Methodology references (required if estimator / math changes)

  • Method name(s): SyntheticDiD (post-fit diagnostics; core estimator and variance math unchanged).
  • Paper / source link(s): Arkhangelsky, D., Athey, S., Hirshberg, D. A., Imbens, G. W., & Wager, S. (2021). Synthetic Difference-in-Differences. American Economic Review, 111(12), 4088-4118.
  • Any intentional deviations from the source (and why):
    • in_time_placebo() reuses self.zeta_omega / self.zeta_lambda by default instead of recomputing auto-zeta per fake window (matches R synthdid convention of treating regularization as a property of the original fit). Labelled **Note:** in REGISTRY.md.
    • sensitivity_to_zeta_omega() holds the original Frank-Wolfe time weights fixed to isolate sensitivity to zeta_omega; zeta_lambda sensitivity is not exposed. Labelled **Note:** in REGISTRY.md.

Validation

  • Tests added/updated: tests/test_methodology_sdid.py gains 33 new tests across TestFitSnapshot, TestTrajectories, TestLooEffectsDf, TestWeightConcentration, TestInTimePlacebo, TestSensitivityToZetaOmega, TestPractitionerSdidReferences - covering snapshot shapes and read-only contract, unweighted and survey-weighted trajectories, LOO DataFrame correctness (positional mapping, NaN propagation, ValueError on non-jackknife variance), concentration metrics under composed survey weights, negative top_k validation, in-time placebo default sweep feasibility, empty-default schema preservation, explicit-list override, zeta refit regression at multiplier=1.0, and the exact documented default grid values.
  • Backtest / simulation / notebook evidence (if applicable): N/A - diagnostics only; no estimator math changes.

Security / privacy

  • Confirm no secrets/PII in this PR: Yes

igerber and others added 4 commits April 16, 2026 07:09
Frames the problem space for improving SyntheticDiD validation
diagnostics - the gap between getting an estimate and being confident
it's reliable. Captures current state, opportunities from the
jackknife work, and what a complete validation workflow looks like.

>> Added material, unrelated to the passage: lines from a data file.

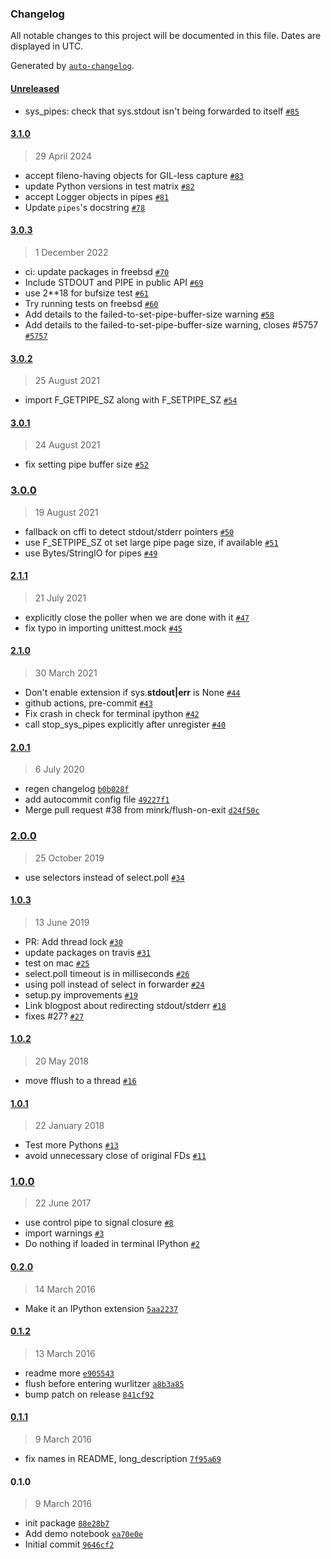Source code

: ### Changelog

All notable changes to this project will be documented in this file. Dates are displayed in UTC.

Generated by [`auto-changelog`](https://github.com/CookPete/auto-changelog).

#### [Unreleased](https://github.com/minrk/wurlitzer/compare/3.1.0...HEAD)

- sys_pipes: check that sys.stdout isn't being forwarded to itself [`#85`](https://github.com/minrk/wurlitzer/pull/85)

#### [3.1.0](https://github.com/minrk/wurlitzer/compare/3.0.3...3.1.0)

> 29 April 2024

- accept fileno-having objects for GIL-less capture [`#83`](https://github.com/minrk/wurlitzer/pull/83)
- update Python versions in test matrix [`#82`](https://github.com/minrk/wurlitzer/pull/82)
- accept Logger objects in pipes [`#81`](https://github.com/minrk/wurlitzer/pull/81)
- Update `pipes`'s docstring [`#78`](https://github.com/minrk/wurlitzer/pull/78)

#### [3.0.3](https://github.com/minrk/wurlitzer/compare/3.0.2...3.0.3)

> 1 December 2022

- ci: update packages in freebsd [`#70`](https://github.com/minrk/wurlitzer/pull/70)
- Include STDOUT and PIPE in public API [`#69`](https://github.com/minrk/wurlitzer/pull/69)
- use 2\*\*18 for bufsize test [`#61`](https://github.com/minrk/wurlitzer/pull/61)
- Try running tests on freebsd [`#60`](https://github.com/minrk/wurlitzer/pull/60)
- Add details to the failed-to-set-pipe-buffer-size warning [`#58`](https://github.com/minrk/wurlitzer/pull/58)
- Add details to the failed-to-set-pipe-buffer-size warning, closes #5757 [`#5757`](https://github.com/minrk/wurlitzer/issues/5757)

#### [3.0.2](https://github.com/minrk/wurlitzer/compare/3.0.1...3.0.2)

> 25 August 2021

- import F_GETPIPE_SZ along with F_SETPIPE_SZ [`#54`](https://github.com/minrk/wurlitzer/pull/54)

#### [3.0.1](https://github.com/minrk/wurlitzer/compare/3.0.0...3.0.1)

> 24 August 2021

- fix setting pipe buffer size [`#52`](https://github.com/minrk/wurlitzer/pull/52)

### [3.0.0](https://github.com/minrk/wurlitzer/compare/2.1.1...3.0.0)

> 19 August 2021

- fallback on cffi to detect stdout/stderr pointers [`#50`](https://github.com/minrk/wurlitzer/pull/50)
- use F_SETPIPE_SZ ot set large pipe page size, if available [`#51`](https://github.com/minrk/wurlitzer/pull/51)
- use Bytes/StringIO for pipes [`#49`](https://github.com/minrk/wurlitzer/pull/49)

#### [2.1.1](https://github.com/minrk/wurlitzer/compare/2.1.0...2.1.1)

> 21 July 2021

- explicitly close the poller when we are done with it [`#47`](https://github.com/minrk/wurlitzer/pull/47)
- fix typo in importing unittest.mock [`#45`](https://github.com/minrk/wurlitzer/pull/45)

#### [2.1.0](https://github.com/minrk/wurlitzer/compare/2.0.1...2.1.0)

> 30 March 2021

- Don't enable extension if sys.**stdout|err** is None [`#44`](https://github.com/minrk/wurlitzer/pull/44)
- github actions, pre-commit [`#43`](https://github.com/minrk/wurlitzer/pull/43)
- Fix crash in check for terminal ipython [`#42`](https://github.com/minrk/wurlitzer/pull/42)
- call stop_sys_pipes explicitly after unregister [`#40`](https://github.com/minrk/wurlitzer/pull/40)

#### [2.0.1](https://github.com/minrk/wurlitzer/compare/2.0.0...2.0.1)

> 6 July 2020

- regen changelog [`b0b028f`](https://github.com/minrk/wurlitzer/commit/b0b028f12e129844d813718d94656ab7e2a89678)
- add autocommit config file [`49227f1`](https://github.com/minrk/wurlitzer/commit/49227f18edaac240602f4dd37fc8ed79e372825c)
- Merge pull request #38 from minrk/flush-on-exit [`d24f50c`](https://github.com/minrk/wurlitzer/commit/d24f50c611164a3468622ca2ed80efc3abec8641)

### [2.0.0](https://github.com/minrk/wurlitzer/compare/1.0.3...2.0.0)

> 25 October 2019

- use selectors instead of select.poll [`#34`](https://github.com/minrk/wurlitzer/pull/34)

#### [1.0.3](https://github.com/minrk/wurlitzer/compare/1.0.2...1.0.3)

> 13 June 2019

- PR: Add thread lock [`#30`](https://github.com/minrk/wurlitzer/pull/30)
- update packages on travis [`#31`](https://github.com/minrk/wurlitzer/pull/31)
- test on mac [`#25`](https://github.com/minrk/wurlitzer/pull/25)
- select.poll timeout is in milliseconds [`#26`](https://github.com/minrk/wurlitzer/pull/26)
- using poll instead of select in forwarder [`#24`](https://github.com/minrk/wurlitzer/pull/24)
- setup.py improvements [`#19`](https://github.com/minrk/wurlitzer/pull/19)
- Link blogpost about redirecting stdout/stderr [`#18`](https://github.com/minrk/wurlitzer/pull/18)
- fixes #27? [`#27`](https://github.com/minrk/wurlitzer/issues/27)

#### [1.0.2](https://github.com/minrk/wurlitzer/compare/1.0.1...1.0.2)

> 20 May 2018

- move fflush to a thread [`#16`](https://github.com/minrk/wurlitzer/pull/16)

#### [1.0.1](https://github.com/minrk/wurlitzer/compare/1.0.0...1.0.1)

> 22 January 2018

- Test more Pythons [`#13`](https://github.com/minrk/wurlitzer/pull/13)
- avoid unnecessary close of original FDs [`#11`](https://github.com/minrk/wurlitzer/pull/11)

### [1.0.0](https://github.com/minrk/wurlitzer/compare/0.2.0...1.0.0)

> 22 June 2017

- use control pipe to signal closure [`#8`](https://github.com/minrk/wurlitzer/pull/8)
- import warnings [`#3`](https://github.com/minrk/wurlitzer/pull/3)
- Do nothing if loaded in terminal IPython [`#2`](https://github.com/minrk/wurlitzer/pull/2)

#### [0.2.0](https://github.com/minrk/wurlitzer/compare/0.1.2...0.2.0)

> 14 March 2016

- Make it an IPython extension [`5aa2237`](https://github.com/minrk/wurlitzer/commit/5aa22375de5516915bb1cb9168e04430933e86a6)

#### [0.1.2](https://github.com/minrk/wurlitzer/compare/0.1.1...0.1.2)

> 13 March 2016

- readme more [`e905543`](https://github.com/minrk/wurlitzer/commit/e9055432933b29a70246299f2534e44af01c7edb)
- flush before entering wurlitzer [`a8b3a85`](https://github.com/minrk/wurlitzer/commit/a8b3a856a576fe50e8771fddad7fcf3b21ae3285)
- bump patch on release [`841cf92`](https://github.com/minrk/wurlitzer/commit/841cf922a77fd1a954ff968530d096ecfc1879aa)

#### [0.1.1](https://github.com/minrk/wurlitzer/compare/0.1.0...0.1.1)

> 9 March 2016

- fix names in README, long_description [`7f95a69`](https://github.com/minrk/wurlitzer/commit/7f95a690985e9ff2e7360c2c433fa9b9187f8758)

#### 0.1.0

> 9 March 2016

- init package [`88e28b7`](https://github.com/minrk/wurlitzer/commit/88e28b7685806006fdd3c9a2021705be1b9fbbed)
- Add demo notebook [`ea70e0e`](https://github.com/minrk/wurlitzer/commit/ea70e0e1f82ccb2e3283b6baf2c1d91c0b05ac8a)
- Initial commit [`9646cf2`](https://github.com/minrk/wurlitzer/commit/9646cf2417cc46c61d1f6437f8f76efa56ccf2d8)
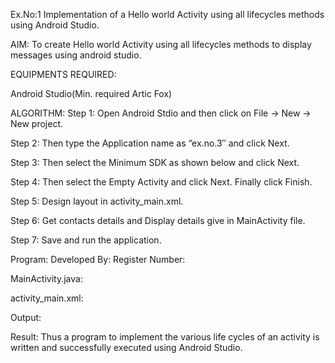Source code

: 

Ex.No:1 Implementation of a Hello world Activity using all lifecycles methods using Android Studio.


AIM:
To create Hello world Activity using all lifecycles methods to display messages using android studio.

EQUIPMENTS REQUIRED:

Android Studio(Min. required Artic Fox)



ALGORITHM:
Step 1: Open Android Stdio and then click on File -> New -> New project.

Step 2: Then type the Application name as “ex.no.3″ and click Next.

Step 3: Then select the Minimum SDK as shown below and click Next.

Step 4: Then select the Empty Activity and click Next. Finally click Finish.

Step 5: Design layout in activity_main.xml.

Step 6: Get contacts details and Display details give in MainActivity file.

Step 7: Save and run the application.



Program:
Developed By: 
Register Number:
 

MainActivity.java:





activity_main.xml:

Output:



Result:
Thus a program to implement the various life cycles of an activity is written and successfully executed using Android Studio.

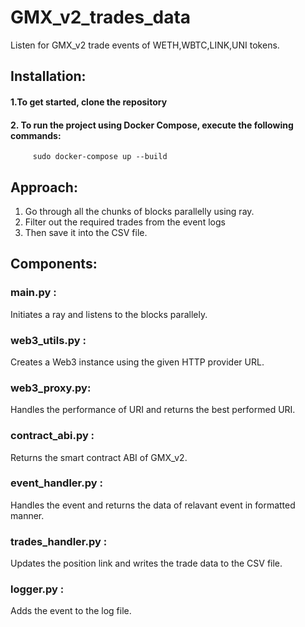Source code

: # GMX_v2_trades_data
Listen for GMX_v2 trade events of WETH,WBTC,LINK,UNI tokens.

## Installation:
#### 1.To get started, clone the repository
#### 2. To run the project using Docker Compose, execute the following commands:
         sudo docker-compose up --build


## Approach:
1. Go through all the chunks of blocks parallelly using ray.
2. Filter out the required trades from the event logs
3. Then save it into the CSV file.

## Components:
### main.py :
  Initiates a ray and listens to the blocks parallely.
### web3_utils.py :
  Creates a Web3 instance using the given HTTP provider URL.
### web3_proxy.py:
  Handles the performance of URI and returns the best performed URI.
### contract_abi.py :
  Returns the smart contract ABI of GMX_v2.
### event_handler.py :
  Handles the event and returns the data of relavant event in formatted manner.
### trades_handler.py :
  Updates the position link and writes the trade data to the CSV file.
### logger.py :
  Adds the event to the log file.
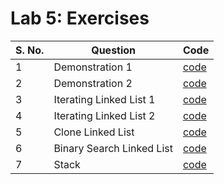 # Lab 5: Exercises

| S. No. | Question | Code |
| ------ | -------- | ---- |
| 1 | Demonstration 1 | [code](src/Demonstration.java) |
| 2 | Demonstration 2 | [code](src/Demonstration2.java) |
| 3 | Iterating Linked List 1 | [code](src/IterateLinkedList1.java) |
| 4 | Iterating Linked List 2 | [code](src/IterateLinkedList2.java) |
| 5 | Clone Linked List | [code](src/CloneLinkedList.java) |
| 6 | Binary Search Linked List | [code](src/Search.java) |
| 7 | Stack | [code](src/StackEx.java) |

Co-Authored-By: Claude Opus 4.6 (1M context) <noreply@anthropic.com>
Adds five post-fit diagnostics so practitioners can follow a credible
synthetic control validation workflow without reverse-engineering
internals:

- get_loo_effects_df(): joins jackknife LOO pseudo-values to unit IDs
- get_weight_concentration(): effective N, Herfindahl, top-k share
- in_time_placebo(): re-fit on shifted fake treatment periods (sweeps
  all feasible pre-periods by default; reuses self.zeta_omega per R
  synthdid convention)
- sensitivity_to_zeta_omega(): ATT across a log-spaced zeta grid,
  time weights held fixed
- Trajectories: synthetic_pre/post and treated_pre/post retained on
  results for plotting and custom fit metrics

Retains a private _SyntheticDiDFitSnapshot (Y matrices, unit IDs,
period lists, survey weights) on results to support re-estimation.
Threads unit IDs through the existing jackknife loops so placebo_effects
entries can be mapped back to user-facing identities.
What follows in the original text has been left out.